As an only child, I reveled in reading about a large, noisy and happy family. The Austin Family. Madeleine L’Engle again influenced and shaped everything I was to become with her deeper than surface writing. As an author, she never talks down to children. She expects them to handle difficult issues, death, life and everything in between. She forces the reader to see what is of eternal value.
These books are theologically “safer” than the time quintet. The star, Vicky Austin, has a grandfather who is a retired minister and any doubts about God and life are generally run by him and his wise and Judeo-Christian mind.
And although Vicky deals with feelings of sexual awareness and attraction to the dark and brooding Zachary at a rather young age, I am reminded that these books were written in the late 60’s and early 70’s when love and marriage were accepted at a much younger age.

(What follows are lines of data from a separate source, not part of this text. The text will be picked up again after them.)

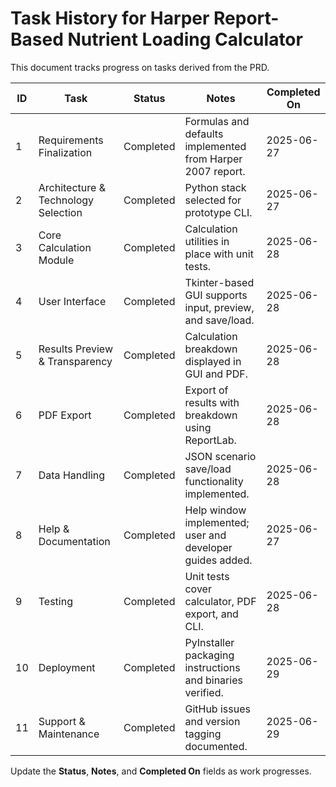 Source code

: # Task History for Harper Report-Based Nutrient Loading Calculator

This document tracks progress on tasks derived from the PRD.

| ID | Task | Status | Notes | Completed On |
|----|------|--------|-------|--------------|
| 1  | Requirements Finalization | Completed | Formulas and defaults implemented from Harper 2007 report. | 2025-06-27 |
| 2  | Architecture & Technology Selection | Completed | Python stack selected for prototype CLI. | 2025-06-27 |
| 3  | Core Calculation Module | Completed | Calculation utilities in place with unit tests. | 2025-06-28 |
| 4  | User Interface | Completed | Tkinter-based GUI supports input, preview, and save/load. | 2025-06-28 |
| 5  | Results Preview & Transparency | Completed | Calculation breakdown displayed in GUI and PDF. | 2025-06-28 |
| 6  | PDF Export | Completed | Export of results with breakdown using ReportLab. | 2025-06-28 |
| 7  | Data Handling | Completed | JSON scenario save/load functionality implemented. | 2025-06-28 |
| 8  | Help & Documentation | Completed | Help window implemented; user and developer guides added. | 2025-06-27 |
| 9  | Testing | Completed | Unit tests cover calculator, PDF export, and CLI. | 2025-06-28 |
| 10 | Deployment | Completed | PyInstaller packaging instructions and binaries verified. | 2025-06-29 |
| 11 | Support & Maintenance | Completed | GitHub issues and version tagging documented. | 2025-06-29 |

Update the **Status**, **Notes**, and **Completed On** fields as work progresses.


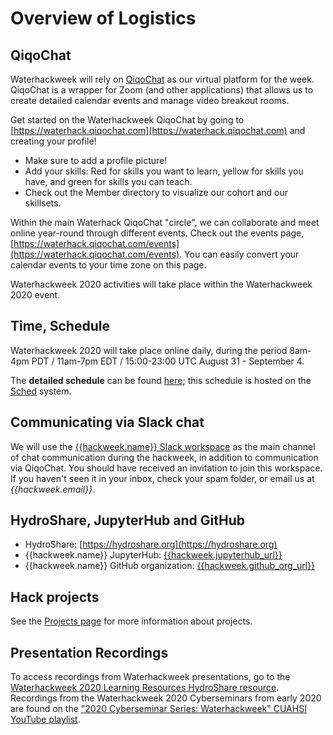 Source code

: # Overview of Logistics

## QiqoChat

Waterhackweek will rely on [QiqoChat](https://qiqochat.com) as our virtual platform for the week. QiqoChat is a wrapper for Zoom (and other applications) that allows us to create detailed calendar events and manage video breakout rooms.

Get started on the Waterhackweek QiqoChat by going to [https://waterhack.qiqochat.com](https://waterhack.qiqochat.com) and creating your profile!

- Make sure to add a profile picture!
- Add your skills: Red for skills you want to learn, yellow for skills you have, and green for skills you can teach.
- Check out the Member directory to visualize our cohort and our skillsets.

Within the main Waterhack QiqoChat "circle", we can collaborate and meet online year-round through different events. Check out the events page, [https://waterhack.qiqochat.com/events](https://waterhack.qiqochat.com/events). You can easily convert your calendar events to your time zone on this page.

Waterhackweek 2020 activities will take place within the Waterhackweek 2020 event.

## Time, Schedule

Waterhackweek 2020 will take place online daily, during the period 8am-4pm PDT / 11am-7pm EDT / 15:00-23:00 UTC August 31 - September 4.

The **detailed schedule** can be found [here](https://waterhack.sched.com); this schedule is hosted on the [Sched](https://sched.com) system.

## Communicating via Slack chat

We will use the [{{hackweek.name}} Slack workspace]({{hackweek.slack_url}}) as the main channel of chat communication during the hackweek, in addition to communication via QiqoChat. You should have received an invitation to join this workspace. If you haven't seen it in your inbox, check your spam folder, or email us at *{{hackweek.email}}*.

## HydroShare, JupyterHub and GitHub

- HydroShare: [https://hydroshare.org](https://hydroshare.org)
- {{hackweek.name}} JupyterHub: [{{hackweek.jupyterhub_url}}]({{hackweek.jupyterhub_url}})
- {{hackweek.name}} GitHub organization: [{{hackweek.github_org_url}}]({{hackweek.github_org_url}})

## Hack projects

See the [Projects page](../project.md) for more information about projects.

## Presentation Recordings

To access recordings from Waterhackweek presentations, go to the [Waterhackweek 2020 Learning Resources HydroShare resource](https://www.hydroshare.org/resource/c59689b403b3484182b016fbcd0267ac/). Recordings from the Waterhackweek 2020 Cyberseminars from early 2020 are found on the ["2020 Cyberseminar Series: Waterhackweek" CUAHSI YouTube playlist](https://www.youtube.com/playlist?list=PLPG5Ed5L1SY4WilQpJF072zd4jGfCmnDv).


<!-- ## Getting Help

See the [Getting Help page](getting_help.md) for guidance and links to have your questions answered or connect with organizers with concerns. 
-->
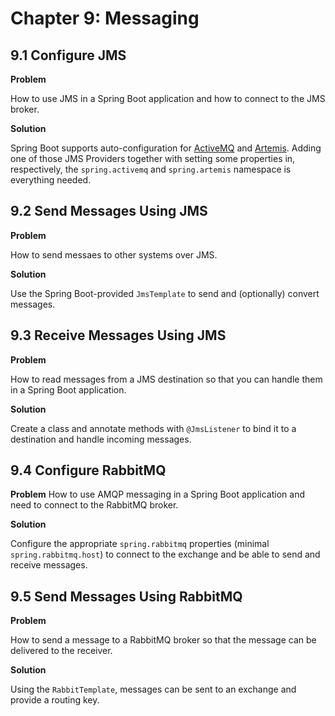 # Chapter 9: Messaging

## 9.1 Configure JMS

**Problem**

How to use JMS in a Spring Boot application and how to connect to the JMS broker.

**Solution**

Spring Boot supports auto-configuration for [ActiveMQ](https://activemq.apache.org/) and [Artemis](https://activemq.apache.org/components/artemis/). Adding one of those JMS Providers together with setting some properties in, respectively, the `spring.activemq` and `spring.artemis` namespace is everything needed.

## 9.2 Send Messages Using JMS

**Problem**

How to send messaes to other systems over JMS.

**Solution**

Use the Spring Boot-provided `JmsTemplate` to send and (optionally) convert messages.

## 9.3 Receive Messages Using JMS

**Problem**

How to read messages from a JMS destination so that you can handle them in a Spring Boot application.

**Solution**

Create a class and annotate methods with `@JmsListener` to bind it to a destination and handle incoming messages.

## 9.4 Configure RabbitMQ

**Problem**
How to use AMQP messaging in a Spring Boot application and need to connect to the RabbitMQ broker.

**Solution**

Configure the appropriate `spring.rabbitmq` properties (minimal `spring.rabbitmq.host`) to connect to the exchange and be able to send and receive messages.

## 9.5 Send Messages Using RabbitMQ

**Problem**

How to send a message to a RabbitMQ broker so that the message can be delivered to the receiver.

**Solution**

Using the `RabbitTemplate`, messages can be sent to an exchange and provide a routing key.
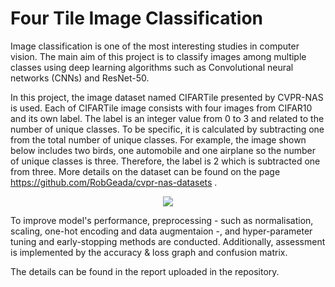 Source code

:# Four Tile Image Classification
Image classification is one of the most interesting studies in computer vision. The main aim of this project is to classify images among multiple classes using deep learning algorithms such as Convolutional neural networks (CNNs) and ResNet-50. 

In this project, the image dataset named CIFARTile presented by CVPR-NAS is used. Each of CIFARTile image consists with four images from CIFAR10 and its own label. The label is an integer value from 0 to 3 and related to the number of unique classes. To be specific, it is calculated by subtracting one from the total number of unique classes. For example, the image shown below includes two birds, one automobile and one airplane so the number of unique classes is three. Therefore, the label is 2 which is subtracted one from three. More details on the dataset can be found on the page https://github.com/RobGeada/cvpr-nas-datasets .

<p align="center">
  <img src="https://user-images.githubusercontent.com/82886152/218500687-4acedd61-f643-448b-8604-9fc534ddc39c.png">
</p>

To improve model's performance, preprocessing - such as normalisation, scaling, one-hot encoding and data augmentaion -, and hyper-parameter tuning and early-stopping methods are conducted. Additionally, assessment is implemented by the accuracy & loss graph and confusion matrix.

The details can be found in the report uploaded in the repository.
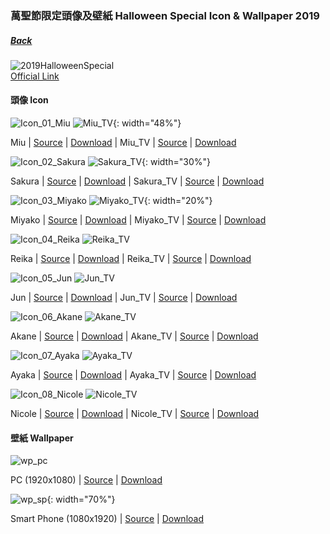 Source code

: ### 萬聖節限定頭像及壁紙 Halloween Special Icon & Wallpaper 2019
##### [Back](../readme.md)

![2019HalloweenSpecial](../Img/2019HalloweenSpecial.JPG)  
[Official Link](https://227anime.com/special/halloween/)

#### 頭像 Icon
![Icon_01_Miu](../Album/2019HalloweenSpecial/Icon_01_Miu.PNG)
![Miu_TV](../Album/2019HalloweenSpecial/Miu_TV.PNG){: width="48%"}

 Miu | [Source](https://227anime.com/assets/img/special/halloween/icon_01.png) | [Download](https://github.com/LYHPandaKing/227PhotoBackup/raw/master/Album/2019HalloweenSpecial/Icon_01_Miu.PNG) | Miu_TV | [Source](https://twitter.com/227anime/status/1189814262035701761) | [Download](https://github.com/LYHPandaKing/227PhotoBackup/raw/master/Album/2019HalloweenSpecial/Miu_TV.PNG)

![Icon_02_Sakura](../Album/2019HalloweenSpecial/Icon_02_Sakura.PNG)
![Sakura_TV](../Album/2019HalloweenSpecial/Sakura_TV.PNG){: width="30%"}

 Sakura | [Source](https://227anime.com/assets/img/special/halloween/icon_02.png) | [Download](https://github.com/LYHPandaKing/227PhotoBackup/raw/master/Album/2019HalloweenSpecial/Icon_02_Sakura.PNG) | Sakura_TV | [Source](https://twitter.com/227anime/status/1189814262035701761) | [Download](https://github.com/LYHPandaKing/227PhotoBackup/raw/master/Album/2019HalloweenSpecial/Sakura_TV.PNG)
 
![Icon_03_Miyako](../Album/2019HalloweenSpecial/Icon_03_Miyako.PNG)
![Miyako_TV](../Album/2019HalloweenSpecial/Miyako_TV.PNG){: width="20%"}

 Miyako | [Source](https://227anime.com/assets/img/special/halloween/icon_03.png) | [Download](https://github.com/LYHPandaKing/227PhotoBackup/raw/master/Album/2019HalloweenSpecial/Icon_03_Miyako.PNG) | Miyako_TV | [Source](https://twitter.com/227anime/status/1189814262035701761) | [Download](https://github.com/LYHPandaKing/227PhotoBackup/raw/master/Album/2019HalloweenSpecial/Miyako_TV.PNG)

![Icon_04_Reika](../Album/2019HalloweenSpecial/Icon_04_Reika.PNG)
![Reika_TV](../Album/2019HalloweenSpecial/Reika_TV.PNG)

 Reika | [Source](https://227anime.com/assets/img/special/halloween/icon_04.png) | [Download](https://github.com/LYHPandaKing/227PhotoBackup/raw/master/Album/2019HalloweenSpecial/Icon_04_Reika.PNG) | Reika_TV | [Source](https://twitter.com/227anime/status/1189814262035701761) | [Download](https://github.com/LYHPandaKing/227PhotoBackup/raw/master/Album/2019HalloweenSpecial/Reika_TV.PNG)
 
![Icon_05_Jun](../Album/2019HalloweenSpecial/Icon_05_Jun.PNG)
![Jun_TV](../Album/2019HalloweenSpecial/Jun_TV.PNG)

 Jun | [Source](https://227anime.com/assets/img/special/halloween/icon_05.png) | [Download](https://github.com/LYHPandaKing/227PhotoBackup/raw/master/Album/2019HalloweenSpecial/Icon_05_Jun.PNG) | Jun_TV | [Source](https://twitter.com/227anime/status/1189814262035701761) | [Download](https://github.com/LYHPandaKing/227PhotoBackup/raw/master/Album/2019HalloweenSpecial/Jun_TV.PNG)
 
![Icon_06_Akane](../Album/2019HalloweenSpecial/Icon_06_Akane.PNG)
![Akane_TV](../Album/2019HalloweenSpecial/Akane_TV.PNG)

 Akane | [Source](https://227anime.com/assets/img/special/halloween/icon_06.png) | [Download](https://github.com/LYHPandaKing/227PhotoBackup/raw/master/Album/2019HalloweenSpecial/Icon_06_Akane.PNG) | Akane_TV | [Source](https://twitter.com/227anime/status/1189814262035701761) | [Download](https://github.com/LYHPandaKing/227PhotoBackup/raw/master/Album/2019HalloweenSpecial/Akane_TV.PNG)
 
![Icon_07_Ayaka](../Album/2019HalloweenSpecial/Icon_07_Ayaka.PNG)
![Ayaka_TV](../Album/2019HalloweenSpecial/Ayaka_TV.PNG)

 Ayaka | [Source](https://227anime.com/assets/img/special/halloween/icon_07.png) | [Download](https://github.com/LYHPandaKing/227PhotoBackup/raw/master/Album/2019HalloweenSpecial/Icon_07_Ayaka.PNG) | Ayaka_TV | [Source](https://twitter.com/227anime/status/1189814262035701761) | [Download](https://github.com/LYHPandaKing/227PhotoBackup/raw/master/Album/2019HalloweenSpecial/Ayaka_TV.PNG)

![Icon_08_Nicole](../Album/2019HalloweenSpecial/Icon_08_Nicole.PNG)
![Nicole_TV](../Album/2019HalloweenSpecial/Nicole_TV.PNG)

 Nicole | [Source](https://227anime.com/assets/img/special/halloween/icon_08.png) | [Download](https://github.com/LYHPandaKing/227PhotoBackup/raw/master/Album/2019HalloweenSpecial/Icon_08_Nicole.PNG) | Nicole_TV | [Source](https://twitter.com/227anime/status/1189814262035701761) | [Download](https://github.com/LYHPandaKing/227PhotoBackup/raw/master/Album/2019HalloweenSpecial/Nicole_TV.PNG)
 
#### 壁紙 Wallpaper
 
![wp_pc](../Album/2019HalloweenSpecial/wp_pc.PNG)

 PC (1920x1080) | [Source](https://227anime.com/assets/img/special/halloween/wp_pc.png) | [Download](https://github.com/LYHPandaKing/227PhotoBackup/raw/master/Album/2019HalloweenSpecial/wp_pc.ONG)
 
![wp_sp](../Album/2019HalloweenSpecial/wp_sp.PNG){: width="70%"}

 Smart Phone (1080x1920) | [Source](https://227anime.com/assets/img/special/halloween/wp_sp.png) | [Download](https://github.com/LYHPandaKing/227PhotoBackup/raw/master/Album/2019HalloweenSpecial/wp_sp.PNG)
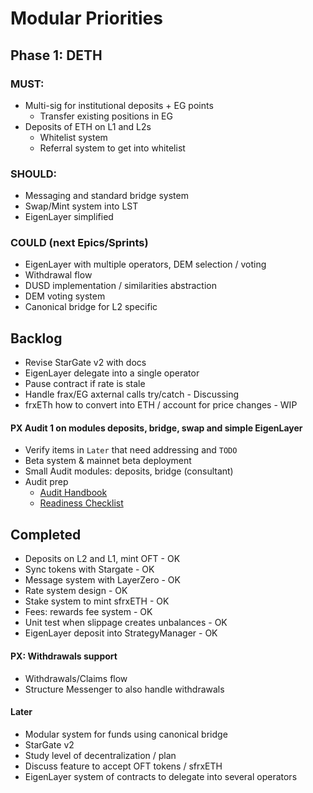 # Modular Priorities

## Phase 1: DETH

### MUST:
- Multi-sig for institutional deposits + EG points
  - Transfer existing positions in EG
- Deposits of ETH on L1 and L2s
  - Whitelist system
  - Referral system to get into whitelist

### SHOULD:
- Messaging and standard bridge system
- Swap/Mint system into LST
- EigenLayer simplified

### COULD (next Epics/Sprints)
- EigenLayer with multiple operators, DEM selection / voting
- Withdrawal flow
- DUSD implementation / similarities abstraction
- DEM voting system
- Canonical bridge for L2 specific

## Backlog
- Revise StarGate v2 with docs
- EigenLayer delegate into a single operator
- Pause contract if rate is stale
- Handle frax/EG axternal calls try/catch - Discussing
- frxETh how to convert into ETH / account for price changes - WIP

#### PX Audit 1 on modules deposits, bridge, swap and simple EigenLayer
- Verify items in `Later` that need addressing and `TODO`
- Beta system & mainnet beta deployment
- Small Audit modules: deposits, bridge (consultant)
- Audit prep
  - [Audit Handbook](https://hackmd.io/sfWNlhdnSHu54bDY7p_S5Q)
  - [Readiness Checklist](https://github.com/nascentxyz/simple-security-toolkit/blob/main/audit-readiness-checklist.md)

## Completed
- Deposits on L2 and L1, mint OFT - OK
- Sync tokens with Stargate - OK
- Message system with LayerZero - OK
- Rate system design - OK
- Stake system to mint sfrxETH - OK
- Fees: rewards fee system - OK
- Unit test when slippage creates unbalances - OK
- EigenLayer deposit into StrategyManager - OK

#### PX: Withdrawals support
- Withdrawals/Claims flow
- Structure Messenger to also handle withdrawals

#### Later
- Modular system for funds using canonical bridge
- StarGate v2
- Study level of decentralization / plan
- Discuss feature to accept OFT tokens / sfrxETH
- EigenLayer system of contracts to delegate into several operators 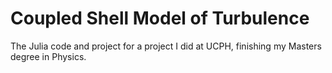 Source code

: # Coupled Shell Model of Turbulence
The Julia code and project for a project I did at UCPH, finishing my Masters degree in Physics.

What did I learn from the Austin series?
1. How to deal with a changed plan. The Austins have the balance of their family rhythm tampered with when a hurting, recently orphaned Maggie comes to live with them.
2. How to plan a great practical joke. Don’t ask – just read Meet the Austins. I also learned that practical jokes rarely have a happy outcome.
3. I learned that I wanted to experience an ice storm at some point in my life.
4. I learned my favorite poem…ever.
If thou could`st empty all thyself of self,
Like to a shell dishabited,
Then might He find thee on the ocean shelf,
And say, `This is not dead`,
And fill thee with Himself instead.
But thou art all replete with very thou
And hast such shrewd activity,
That when He comes, He says, `This is enow
Unto itself – `twere better let it be,
It is so small and full, there is no room for me.
Sir Thomas Browne (apparently, a kind reader told me that it is a common misconception that Sir Thomas Browne wrote this poem. You can check out his information here: http://penelope.uchicago.edu/false.shtml
5. I learned that I’d like to go camping across the country. (It’s actually on my bucket list because of the second book Moon By Night.)
6. I learned about the fascination of a bad boy to a good girl. (And what to do with it.)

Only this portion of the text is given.